His eye seems pretty long in the picture tbh. I feel like only Asians have eyes that can be longer 36 mm generally. Of course there are exceptions


----------



## CupOfCoffee (Dec 24, 2018)

Wow interesting.


----------



## RedPilledStemcel (Dec 24, 2018)

No asians usually have small eyes, they're just also vertically small giving the illusion that they're large. His eye area is pretty good. Good IPD, coloring, shape. Only real flaw is upper eyelid exposure and it isn't even that bad because it doesn't cover his pupil that much, giving that droopy sickly look. Neutral CT is not bad, it's masc, PCT is fem.


----------



## Deleted member 281 (Dec 24, 2018)

CHRIS!


----------



## ovrck (Dec 24, 2018)

RedPilledStemcel said:


> No asians usually have small eyes, they're just also vertically small giving the illusion that they're large. His eye area is pretty good. Good IPD, coloring, shape.

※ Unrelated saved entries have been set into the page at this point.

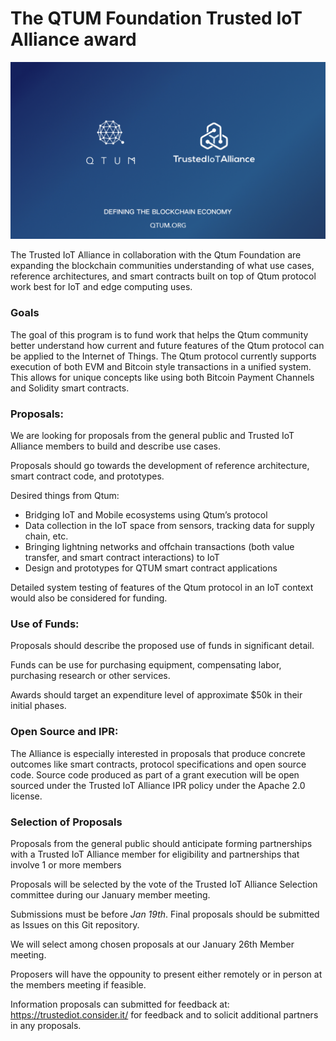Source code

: # The QTUM Foundation Trusted IoT Alliance award

![Qtum + Trusted Iot](https://raw.githubusercontent.com/Trusted-IoT-Alliance/Quantum-Foundation-Proposals/master/img/QTUM_TIOTA.png)


The Trusted IoT Alliance in collaboration with the Qtum Foundation are expanding the blockchain communities understanding of what use cases, reference architectures, and smart contracts built on top of Qtum protocol work best for IoT and edge computing uses.

### Goals

The goal of this program is to fund work that helps the Qtum community better understand how current and future features of the Qtum protocol can be applied to the Internet of Things. The Qtum protocol currently supports execution of both EVM and Bitcoin style transactions in a unified system. This allows for unique concepts like using both Bitcoin Payment Channels and Solidity smart contracts.


### Proposals:

We are looking for proposals from the general public and Trusted IoT Alliance members to build and describe use cases.

Proposals should go towards the development of reference architecture, smart contract code, and prototypes.

Desired things from Qtum:

- Bridging IoT and Mobile ecosystems using Qtum’s protocol
- Data collection in the IoT space from sensors, tracking data for supply chain, etc.
- Bringing lightning networks and offchain transactions (both value transfer, and smart contract interactions)  to IoT
- Design and prototypes for QTUM smart contract applications

Detailed system testing of features of the Qtum protocol in an IoT context would also be considered for funding.

### Use of Funds:
Proposals should describe the proposed use of funds in significant detail. 

Funds can be use for purchasing equipment, compensating labor, purchasing research or other services.

Awards should target an expenditure level of approximate $50k in their initial phases.

### Open Source and IPR:
The Alliance is especially interested in proposals that produce concrete outcomes like smart contracts, protocol specifications and open source code. Source code produced as part of a grant execution will be open sourced under the Trusted IoT Alliance IPR policy under the Apache 2.0 license.

### Selection of Proposals
Proposals from the general public should anticipate forming partnerships with a Trusted IoT Alliance member for eligibility and partnerships that involve 1 or more members

Proposals will be selected by the vote of the Trusted IoT Alliance Selection committee during our January member meeting.

Submissions must be before *Jan 19th*. Final proposals should be submitted as Issues on this Git repository.

We will select among chosen proposals at our January 26th Member meeting.

Proposers will have the oppounity to present either remotely or in person at the members meeting if feasible.

Information proposals can submitted for feedback at: https://trustediot.consider.it/ for feedback and to solicit additional partners in any proposals.
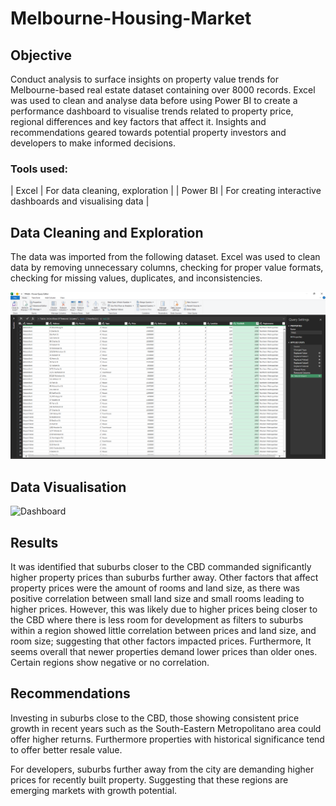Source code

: # Melbourne-Housing-Market


## Objective
Conduct analysis to surface insights on property value trends for Melbourne-based real estate dataset containing over 8000 records. Excel was used to clean and analyse data before using Power BI to create a performance dashboard to visualise trends related to property price, regional differences and key factors that affect it. Insights and recommendations geared towards potential property investors and developers to make informed decisions.  

### Tools used:

| Excel    | For data cleaning, exploration                           |
| Power BI | For creating interactive dashboards and visualising data |

## Data Cleaning and Exploration
The data was imported from the following dataset. Excel was used to clean data by removing unnecessary columns, checking for proper value formats, checking for missing values, duplicates, and inconsistencies.


![Excel Power Query](assets/images/Excel_Screenshot.png)



## Data Visualisation
![Dashboard](assets/images/Power_BI_dashboard.png")

## Results
It was identified that suburbs closer to the CBD commanded significantly higher property prices than suburbs further away. Other factors that affect property prices were the amount of rooms and land size, as there was positive correlation between small land size and small rooms leading to higher prices. However, this was likely due to higher prices being closer to the CBD where there is less room for development as filters to suburbs within a region showed little correlation between prices and land size, and room size; suggesting that other factors impacted prices. Furthermore, It seems overall that newer properties demand lower prices than older ones. Certain regions show negative or no correlation. 

## Recommendations
Investing in suburbs close to the CBD, those showing consistent price growth in recent years such as the South-Eastern Metropolitano area could offer higher returns. Furthermore properties with historical significance tend to offer better resale value. 

For developers, suburbs further away from the city are demanding higher prices for recently built property. Suggesting that these regions are emerging markets with growth potential.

Only real flaw is upper eyelid exposure and it isn't even that bad because it doesn't cover his pupil that much, giving that droopy sickly look. Neutral CT is not bad, it's masc, PCT is fem.



pct=aesthetic

aesthetics>masc


----------



## Deltoid (Dec 24, 2018)

I think this holds some truth because my eye area is kinda shit and lower third is decent.


----------



## Tony (Dec 24, 2018)

battlefieldincel said:


> CHRIS!


@JustCurious 
@justchris


----------



## Lorsss (Dec 24, 2018)

BeautifulBones said:


> I was running my algo's to find the most like guy in my dataset with a horrible eye area, and this is what came back
> 
> 
> 
> ...



the best way to discuss male beauty is looking at instagram profiles of normal people like you did, not at photos of hollywood actors.
this image is very life fuel because it proves mewing and chin/jaw surgery can improve facial attractiveness even for guys who have horrible eyes.


----------



## BeautifulBones (Dec 24, 2018)

MD_Hopeful69 said:


> His eye seems pretty long in the picture tbh. I feel like only Asians have eyes that can be longer 36 mm generally. Of course there are exceptions



It's confirmed as 29-29.5 mm by my software some girls do comment that somethings off about his eyes, but these comments are rare



battlefieldincel said:


> CHRIS!



Mouth Area and Skin/Coloring is the only reason Crisick Slays. One of my peers confirmed this with a Tinder experiment



ovrck said:


> pct=aesthetic
> 
> aesthetics>masc



You need both or you just look like a tall cute 13 year old boy



RedPilledStemcel said:


> No asians usually have small eyes, they're just also vertically small giving the illusion that they're large. His eye area is pretty good. Good IPD, coloring, shape. Only real flaw is upper eyelid exposure and it isn't even that bad because it doesn't cover his pupil that much, giving that droopy sickly look. Neutral CT is not bad, it's masc, PCT is fem.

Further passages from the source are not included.